First drinking water-methane removal using degassing membranes

At the Vitens water production site in West-Terschelling about one-third of the drinking water is extracted from the freshwater aquifer located beneath the Waddenisland. The remaining two-thirds are supplied from the mainland of Friesland via the so-called Wad-pipelines through the Wadden Sea.

The groundwater on West Terschelling contains small amounts of methane, most of which is removed via conventional treatment at the treatment plant. This did not take place in the anaerobic nanofiltration (NF) units until quite recently, resulting in the connected aeration and degassing tower (BOT) requiring frequent cleaning. Also resulting in a bacteriologically less stable water quality, requiring the use of UV disinfection.

Vitens decided to use a small Logisticon pilot plant to investigate methane removal from the nanofiltration permeate via membrane degassing. This innovative technology assures that methane can now be removed from the NF permeate in a very targeted way. The aeration tower now needs much less frequent cleaning, resulting in considerable operational cost savings. Even more importantly, the drinking water’s bacteriological stability has improved significantly, which means that UV is no longer necessary. After this pilot, Logisticon received the order for the construction of the first membrane degassing plant, designed in accordance with the Vitens standard (M/E/PA), with a drinking water capacity of 30 m3/h.
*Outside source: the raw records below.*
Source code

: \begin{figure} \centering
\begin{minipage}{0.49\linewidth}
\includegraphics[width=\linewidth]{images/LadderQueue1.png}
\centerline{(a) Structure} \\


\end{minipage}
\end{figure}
The principle of degassing using membranes relies on the close contact of the water to be degassed with a vacuum and/or gas stream, in which the phases are separated by a hydrophobic membrane. Vitens will probably also use this technology at other production sites where there is a lot of methane in the anaerobic groundwater. This is because the pilot studies have shown that, following membrane degassing, methane gas in groundwater can be optimally used for energy recovery, including converting CH4 to CO2. Whereas methane is normally blown into the atmosphere, this new technology allows Vitens to both generate energy and significantly reduce its carbon footprint. The study also showed that the underlying purification processes functions much better following methane removal from the anaerobic groundwater. 

Yet another great example of the opportunities created by the collaboration between water company Vitens and Logisticon Water Treatment.